Inoltre, Moggallana, così dovresti esercitarti: “Non renderò
visita a famiglie pieno d’orgoglio.” Così dovresti esercitarti.
Non renderò visita a famiglie oberate di lavoro, perché non
hanno tempo di occuparsi di un monaco. Se un monaco li rende visita pieno
d’orgoglio, penserà: “Chi mi ha allontanato da questa famiglia?
Costoro non provano simpatia nei mie confronti.” Non ottenendo niente,
egli rimane perplesso. Perplesso, si agita. Agitato, allontana la sua mente
dalla concentrazione.
Inoltre, Moggallana, così dovresti esercitarti: “Non inizierò
nessuna discussione.” Così dovresti esercitarti.

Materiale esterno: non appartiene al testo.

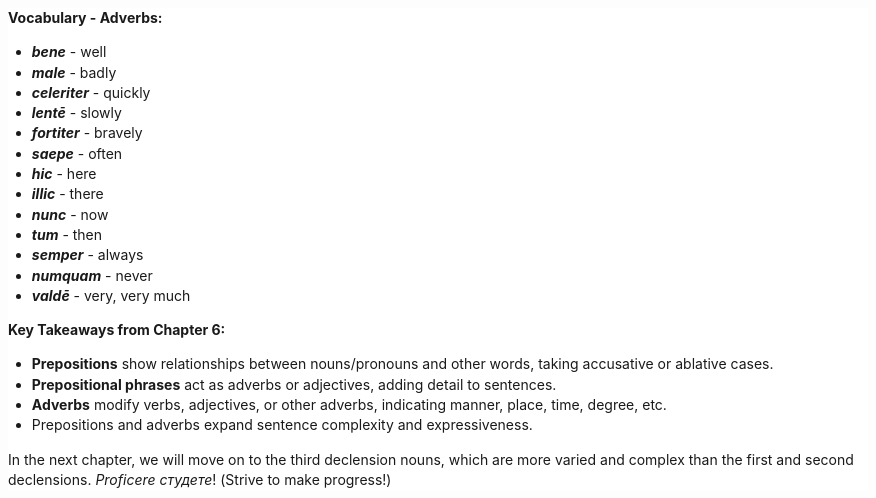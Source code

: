 **Vocabulary - Adverbs:**

*   ***bene*** - well
*   ***male*** - badly
*   ***celeriter*** - quickly
*   ***lentē*** - slowly
*   ***fortiter*** - bravely
*   ***saepe*** - often
*   ***hic*** - here
*   ***illic*** - there
*   ***nunc*** - now
*   ***tum*** - then
*   ***semper*** - always
*   ***numquam*** - never
*   ***valdē*** - very, very much

**Key Takeaways from Chapter 6:**

*   **Prepositions** show relationships between nouns/pronouns and other words, taking accusative or ablative cases.
*   **Prepositional phrases** act as adverbs or adjectives, adding detail to sentences.
*   **Adverbs** modify verbs, adjectives, or other adverbs, indicating manner, place, time, degree, etc.
*   Prepositions and adverbs expand sentence complexity and expressiveness.

In the next chapter, we will move on to the third declension nouns, which are more varied and complex than the first and second declensions. *Proficere студете*! (Strive to make progress!)
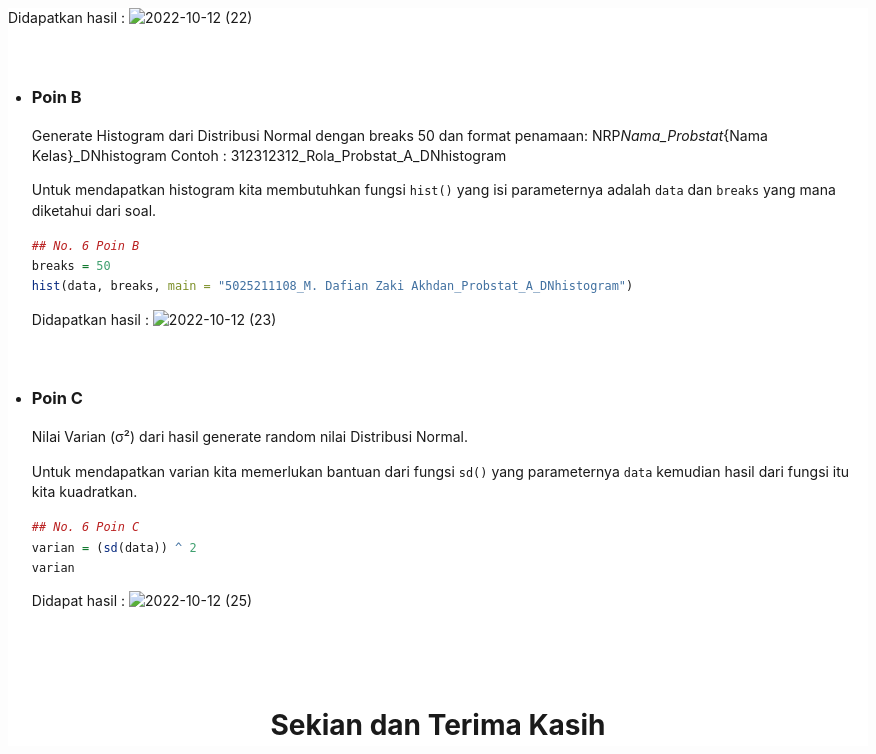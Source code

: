   Didapatkan hasil :
  ![2022-10-12 (22)](https://user-images.githubusercontent.com/91055469/195168891-470d87ec-2b7c-489a-bf2f-9125f4f7354b.png)

<br />

- ### Poin B

  Generate Histogram dari Distribusi Normal dengan breaks 50 dan format penamaan:
  NRP*Nama_Probstat*{Nama Kelas}\_DNhistogram
  Contoh :
  312312312_Rola_Probstat_A_DNhistogram

  Untuk mendapatkan histogram kita membutuhkan fungsi `hist()` yang isi parameternya adalah `data` dan `breaks` yang mana diketahui dari soal.

  ```R
  ## No. 6 Poin B
  breaks = 50
  hist(data, breaks, main = "5025211108_M. Dafian Zaki Akhdan_Probstat_A_DNhistogram")
  ```

  Didapatkan hasil :
  ![2022-10-12 (23)](https://user-images.githubusercontent.com/91055469/195169030-2ba6dbd5-53ba-49eb-98c2-6a9dbd564301.png)

<br />

- ### Poin C

  Nilai Varian (σ²) dari hasil generate random nilai Distribusi Normal.

  Untuk mendapatkan varian kita memerlukan bantuan dari fungsi `sd()` yang parameternya `data` kemudian hasil dari fungsi itu kita kuadratkan.

  ```R
  ## No. 6 Poin C
  varian = (sd(data)) ^ 2
  varian
  ```

  Didapat hasil :
  ![2022-10-12 (25)](https://user-images.githubusercontent.com/91055469/195169509-b7366bed-5b74-4b50-a7c6-bfa3b8b67614.png)

<br />
<br />

# <div style="text-align: center"> Sekian dan Terima Kasih </div>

Quando vi è
discussione, vi è agitazione. Se si è agitati , si allontana
la mente dalla concentrazione.
Non è il caso, Moggallana, di elogiare ogni tipo di compagnia. Ma non
è neanche il caso di disprezzare ogni tipo di compagnia. Io non elogio
la compagnia di capifamiglia e di seguaci laici. Io elogio la compagnia di
luoghi silenziosi, solitari, isolati, senza la presenza di altri esseri umani.”
Dopo queste parole, il Ven. Moggallana chiese al Beato: “Brevemente,
signore, come un monaco è totalmente liberato dalla brama, totalmente
libero da legami, un seguace della vita santa, totalmente perfetto: primo
tra esseri umani e divini?”
“Moggallana, quando un monaco ha sentito: “Ogni fenomeno non è
degno di attaccamento.” Avendo sentito che tutti i fenomeni non sono
degni di attaccamento, è consapevole del tutto. Essendo consapevole
del tutto, egli comprende il tutto. Comprendendo il tutto, allora sperimenta
ogni di tipo di sensazione – piacevole, spiacevole e neutra –
e dimora concentrato sull’impermanenza, sul distacco, sulla cessazione,
sull’abbandono di quella sensazione. Così concentrato sull’impermanenza,
sul distacco, sulla cessazione, sull’abbandono di quella sensazione,
egli non si aggrappa a nulla nel mondo. Non agitato, è totalmente liberato.
Egli sa: “La nascita è distrutta, la vita santa vissuta, lo scopo
raggiunto. Non rimane altro da compiere in questo mondo.
In questo modo, Moggallana, che un monaco, brevemente, è totalmente
liberato dalla brama, totalmente libero da legami, un seguace della vita santa,
totalmente perfetto: primo tra esseri umani e divini.”